UK wax museum puts guard next to Hitler figure

Security is increased at Madame Tussauds after visitors make Nazi salutes next to waxwork of Hitler.

hitler wax figure 311 (photo credit: Reuters)
hitler wax figure 311
(photo credit: Reuters)
LONDON – The British capital’s famous waxwork museum Madame Tussauds has been forced to employ a guard to stop visitors making Nazi salutes next to a waxwork of Hitler.
It comes after the museum was forced to apologize to an Israeli family who contacted them last month to express their dismay after seeing visitors performing Nazi salutes for photos with the wax model.
“My grandfather was in a concentration camp and all his family were murdered there,” the Israeli mother said at the time. “It’s very personal to us. I thought about my grandfather and how he would feel.”
Following the incident, Madame Tussauds spokeswoman Liz Edwards said it encourages guests to interact with the models. It is not a museum, she said, and hence the models are out in the open.
“We have apologized to the family and have clarified that if we had seen that gesture taking place we would have asked the guests to stop. Madame Tussauds has always had members of staff placed throughout the attraction to help with guest inquiries and have never placed a guard on any of our figures,” she said.

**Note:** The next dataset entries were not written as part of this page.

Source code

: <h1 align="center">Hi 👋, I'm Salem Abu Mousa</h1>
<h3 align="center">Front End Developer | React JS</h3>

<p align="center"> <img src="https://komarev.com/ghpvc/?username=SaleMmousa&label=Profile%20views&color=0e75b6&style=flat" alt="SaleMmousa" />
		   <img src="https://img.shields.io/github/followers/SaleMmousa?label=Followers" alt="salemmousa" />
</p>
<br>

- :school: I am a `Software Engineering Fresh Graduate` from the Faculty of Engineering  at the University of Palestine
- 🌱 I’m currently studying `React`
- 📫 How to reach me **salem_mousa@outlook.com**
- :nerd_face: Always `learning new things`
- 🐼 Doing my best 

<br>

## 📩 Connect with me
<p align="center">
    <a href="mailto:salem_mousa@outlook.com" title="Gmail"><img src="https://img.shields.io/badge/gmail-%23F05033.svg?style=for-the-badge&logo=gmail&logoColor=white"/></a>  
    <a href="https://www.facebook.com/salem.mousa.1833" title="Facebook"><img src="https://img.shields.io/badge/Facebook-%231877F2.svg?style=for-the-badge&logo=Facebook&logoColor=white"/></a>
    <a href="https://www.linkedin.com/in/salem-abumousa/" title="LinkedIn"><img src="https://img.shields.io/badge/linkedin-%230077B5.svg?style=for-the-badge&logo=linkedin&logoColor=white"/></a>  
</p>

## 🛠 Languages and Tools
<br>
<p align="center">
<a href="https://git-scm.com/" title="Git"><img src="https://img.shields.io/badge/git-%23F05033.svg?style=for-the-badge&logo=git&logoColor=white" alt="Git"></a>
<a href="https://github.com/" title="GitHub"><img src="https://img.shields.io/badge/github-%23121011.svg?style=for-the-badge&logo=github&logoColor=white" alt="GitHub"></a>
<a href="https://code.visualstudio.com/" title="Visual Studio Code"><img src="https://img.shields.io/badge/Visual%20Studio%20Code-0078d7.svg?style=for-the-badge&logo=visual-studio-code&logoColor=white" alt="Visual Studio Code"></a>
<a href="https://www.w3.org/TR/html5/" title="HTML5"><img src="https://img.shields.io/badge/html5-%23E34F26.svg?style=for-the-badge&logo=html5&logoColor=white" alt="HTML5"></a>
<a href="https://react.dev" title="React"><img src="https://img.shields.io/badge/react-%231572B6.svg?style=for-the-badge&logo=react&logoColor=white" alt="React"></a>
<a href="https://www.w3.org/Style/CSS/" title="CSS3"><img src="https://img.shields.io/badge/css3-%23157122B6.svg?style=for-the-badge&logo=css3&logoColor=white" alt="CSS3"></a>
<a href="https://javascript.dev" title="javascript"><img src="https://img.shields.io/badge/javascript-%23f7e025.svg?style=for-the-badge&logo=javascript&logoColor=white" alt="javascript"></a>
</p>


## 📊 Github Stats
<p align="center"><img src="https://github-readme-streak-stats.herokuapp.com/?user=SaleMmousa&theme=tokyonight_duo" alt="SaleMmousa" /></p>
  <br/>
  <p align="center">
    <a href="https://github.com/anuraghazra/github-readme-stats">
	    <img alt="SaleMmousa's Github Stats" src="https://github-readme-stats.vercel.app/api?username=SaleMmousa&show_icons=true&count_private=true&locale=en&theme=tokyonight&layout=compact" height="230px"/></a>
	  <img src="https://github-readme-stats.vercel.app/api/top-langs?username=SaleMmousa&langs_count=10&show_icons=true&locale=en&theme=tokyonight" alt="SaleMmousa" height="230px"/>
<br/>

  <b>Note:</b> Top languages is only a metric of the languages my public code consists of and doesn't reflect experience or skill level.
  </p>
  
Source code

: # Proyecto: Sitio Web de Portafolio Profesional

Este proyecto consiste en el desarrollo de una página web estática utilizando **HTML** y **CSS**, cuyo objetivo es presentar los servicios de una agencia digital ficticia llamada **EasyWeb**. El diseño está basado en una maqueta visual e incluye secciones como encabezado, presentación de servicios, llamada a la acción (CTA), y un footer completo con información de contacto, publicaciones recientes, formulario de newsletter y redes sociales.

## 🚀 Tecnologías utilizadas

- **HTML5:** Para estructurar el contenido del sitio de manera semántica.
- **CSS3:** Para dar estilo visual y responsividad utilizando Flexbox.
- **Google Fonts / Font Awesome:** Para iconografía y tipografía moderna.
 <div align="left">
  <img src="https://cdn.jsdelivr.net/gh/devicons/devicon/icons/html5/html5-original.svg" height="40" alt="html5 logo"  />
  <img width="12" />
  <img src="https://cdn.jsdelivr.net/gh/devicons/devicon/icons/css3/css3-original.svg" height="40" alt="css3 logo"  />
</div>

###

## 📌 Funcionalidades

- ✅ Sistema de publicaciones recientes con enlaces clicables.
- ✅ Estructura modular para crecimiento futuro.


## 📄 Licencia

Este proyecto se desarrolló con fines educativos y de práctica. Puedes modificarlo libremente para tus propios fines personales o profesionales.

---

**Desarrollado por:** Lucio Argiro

“Madame Tussauds’ whole ethos is based on the fact that we are not a museum and we do not put our figures behind ropes and barriers. We allow visitors to interact with the figures but again we defend the right of our visitors to make such choices for themselves, as long as they behave responsibly,” Edwards added.
However on Tuesday, the museum took the decision to assign a guard to patrol the section of the museum where Hitler’s waxwork model is placed.
“There is a person in that area to ensure this does not happen.
We will probably put the model in an area where guests can’t physically stand next to him and interact with him,” Edwards said.
However this week the Evening Standard newspaper reported the move had failed after it emerged that visitors had still been able to make the Nazi gestures next to the waxwork.
Edwards told the Standard the staff member on duty at the time had been “distracted.”
“If we see someone doing this we will stop it but guests always have to take responsibility.
It comes down to their own judgement and own parental responsibility,” she told the Standard.